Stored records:

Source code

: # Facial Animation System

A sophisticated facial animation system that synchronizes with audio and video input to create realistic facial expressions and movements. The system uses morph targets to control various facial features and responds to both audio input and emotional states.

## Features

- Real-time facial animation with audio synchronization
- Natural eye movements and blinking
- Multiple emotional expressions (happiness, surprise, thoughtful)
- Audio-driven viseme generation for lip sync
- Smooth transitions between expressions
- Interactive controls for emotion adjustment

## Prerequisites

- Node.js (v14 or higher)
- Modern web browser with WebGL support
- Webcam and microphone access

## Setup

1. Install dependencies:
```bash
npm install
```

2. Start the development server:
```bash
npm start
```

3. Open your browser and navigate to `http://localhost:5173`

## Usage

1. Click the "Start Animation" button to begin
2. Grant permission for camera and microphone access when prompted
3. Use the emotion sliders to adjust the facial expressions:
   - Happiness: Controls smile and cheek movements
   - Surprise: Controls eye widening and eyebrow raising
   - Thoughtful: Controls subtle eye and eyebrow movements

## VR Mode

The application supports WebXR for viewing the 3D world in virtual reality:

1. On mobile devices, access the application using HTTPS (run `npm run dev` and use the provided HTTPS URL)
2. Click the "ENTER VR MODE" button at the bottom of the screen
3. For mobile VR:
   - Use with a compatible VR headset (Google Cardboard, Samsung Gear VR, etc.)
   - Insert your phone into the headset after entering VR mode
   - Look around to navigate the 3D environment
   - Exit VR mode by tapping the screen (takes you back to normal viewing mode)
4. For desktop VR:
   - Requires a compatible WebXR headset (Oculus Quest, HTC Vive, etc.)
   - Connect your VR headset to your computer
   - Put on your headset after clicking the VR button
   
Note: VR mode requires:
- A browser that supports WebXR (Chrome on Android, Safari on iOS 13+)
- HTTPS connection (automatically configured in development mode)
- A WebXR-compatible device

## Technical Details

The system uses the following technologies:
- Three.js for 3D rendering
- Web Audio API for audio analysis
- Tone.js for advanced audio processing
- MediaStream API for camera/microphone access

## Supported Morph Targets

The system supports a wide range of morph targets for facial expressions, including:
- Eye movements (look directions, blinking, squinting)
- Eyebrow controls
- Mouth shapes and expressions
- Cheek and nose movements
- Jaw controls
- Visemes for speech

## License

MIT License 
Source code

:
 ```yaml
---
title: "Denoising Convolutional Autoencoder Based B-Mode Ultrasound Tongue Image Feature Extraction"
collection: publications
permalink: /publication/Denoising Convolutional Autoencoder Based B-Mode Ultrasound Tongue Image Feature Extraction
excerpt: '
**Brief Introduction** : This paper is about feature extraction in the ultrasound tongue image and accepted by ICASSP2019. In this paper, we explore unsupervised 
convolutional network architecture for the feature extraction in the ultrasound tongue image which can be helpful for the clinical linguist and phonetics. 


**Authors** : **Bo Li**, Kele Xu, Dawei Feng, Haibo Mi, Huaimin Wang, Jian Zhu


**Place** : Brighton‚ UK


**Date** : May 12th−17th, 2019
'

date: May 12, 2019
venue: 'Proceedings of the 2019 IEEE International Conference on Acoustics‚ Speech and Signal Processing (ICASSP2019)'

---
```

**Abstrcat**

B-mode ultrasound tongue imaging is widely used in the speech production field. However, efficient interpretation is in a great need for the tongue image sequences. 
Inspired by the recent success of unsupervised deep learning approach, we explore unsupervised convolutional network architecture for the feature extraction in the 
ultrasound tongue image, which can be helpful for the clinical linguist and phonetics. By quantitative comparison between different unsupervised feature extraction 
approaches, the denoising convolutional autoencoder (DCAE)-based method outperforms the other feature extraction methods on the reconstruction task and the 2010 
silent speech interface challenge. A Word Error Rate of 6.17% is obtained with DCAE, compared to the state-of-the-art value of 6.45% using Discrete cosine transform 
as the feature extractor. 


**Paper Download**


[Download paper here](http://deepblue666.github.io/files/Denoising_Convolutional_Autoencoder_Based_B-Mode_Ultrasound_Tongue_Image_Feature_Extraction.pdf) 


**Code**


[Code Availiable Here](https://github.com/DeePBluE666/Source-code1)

> **WHAT TO DO**: Would you return the entries exactly as they stand?

> **ANSWER FOR THE TASK**:
Source code

: # Facial Animation System

A sophisticated facial animation system that synchronizes with audio and video input to create realistic facial expressions and movements. The system uses morph targets to control various facial features and responds to both audio input and emotional states.

## Features

- Real-time facial animation with audio synchronization
- Natural eye movements and blinking
- Multiple emotional expressions (happiness, surprise, thoughtful)
- Audio-driven viseme generation for lip sync
- Smooth transitions between expressions
- Interactive controls for emotion adjustment

## Prerequisites

- Node.js (v14 or higher)
- Modern web browser with WebGL support
- Webcam and microphone access

## Setup

1. Install dependencies:
```bash
npm install
```

2. Start the development server:
```bash
npm start
```

3. Open your browser and navigate to `http://localhost:5173`

## Usage

1. Click the "Start Animation" button to begin
2. Grant permission for camera and microphone access when prompted
3. Use the emotion sliders to adjust the facial expressions:
   - Happiness: Controls smile and cheek movements
   - Surprise: Controls eye widening and eyebrow raising
   - Thoughtful: Controls subtle eye and eyebrow movements

## VR Mode

The application supports WebXR for viewing the 3D world in virtual reality:

1. On mobile devices, access the application using HTTPS (run `npm run dev` and use the provided HTTPS URL)
2. Click the "ENTER VR MODE" button at the bottom of the screen
3. For mobile VR:
   - Use with a compatible VR headset (Google Cardboard, Samsung Gear VR, etc.)
   - Insert your phone into the headset after entering VR mode
   - Look around to navigate the 3D environment
   - Exit VR mode by tapping the screen (takes you back to normal viewing mode)
4. For desktop VR:
   - Requires a compatible WebXR headset (Oculus Quest, HTC Vive, etc.)
   - Connect your VR headset to your computer
   - Put on your headset after clicking the VR button
   
Note: VR mode requires:
- A browser that supports WebXR (Chrome on Android, Safari on iOS 13+)
- HTTPS connection (automatically configured in development mode)
- A WebXR-compatible device

## Technical Details

The system uses the following technologies:
- Three.js for 3D rendering
- Web Audio API for audio analysis
- Tone.js for advanced audio processing
- MediaStream API for camera/microphone access

## Supported Morph Targets

The system supports a wide range of morph targets for facial expressions, including:
- Eye movements (look directions, blinking, squinting)
- Eyebrow controls
- Mouth shapes and expressions
- Cheek and nose movements
- Jaw controls
- Visemes for speech

## License

MIT License 
Source code

:
 ```yaml
---
title: "Denoising Convolutional Autoencoder Based B-Mode Ultrasound Tongue Image Feature Extraction"
collection: publications
permalink: /publication/Denoising Convolutional Autoencoder Based B-Mode Ultrasound Tongue Image Feature Extraction
excerpt: '
**Brief Introduction** : This paper is about feature extraction in the ultrasound tongue image and accepted by ICASSP2019. In this paper, we explore unsupervised 
convolutional network architecture for the feature extraction in the ultrasound tongue image which can be helpful for the clinical linguist and phonetics. 


**Authors** : **Bo Li**, Kele Xu, Dawei Feng, Haibo Mi, Huaimin Wang, Jian Zhu


**Place** : Brighton‚ UK


**Date** : May 12th−17th, 2019
'

date: May 12, 2019
venue: 'Proceedings of the 2019 IEEE International Conference on Acoustics‚ Speech and Signal Processing (ICASSP2019)'

---
```

**Abstrcat**

B-mode ultrasound tongue imaging is widely used in the speech production field. However, efficient interpretation is in a great need for the tongue image sequences. 
Inspired by the recent success of unsupervised deep learning approach, we explore unsupervised convolutional network architecture for the feature extraction in the 
ultrasound tongue image, which can be helpful for the clinical linguist and phonetics. By quantitative comparison between different unsupervised feature extraction 
approaches, the denoising convolutional autoencoder (DCAE)-based method outperforms the other feature extraction methods on the reconstruction task and the 2010 
silent speech interface challenge. A Word Error Rate of 6.17% is obtained with DCAE, compared to the state-of-the-art value of 6.45% using Discrete cosine transform 
as the feature extractor. 


**Paper Download**


[Download paper here](http://deepblue666.github.io/files/Denoising_Convolutional_Autoencoder_Based_B-Mode_Ultrasound_Tongue_Image_Feature_Extraction.pdf) 


**Code**


[Code Availiable Here](https://github.com/DeePBluE666/Source-code1)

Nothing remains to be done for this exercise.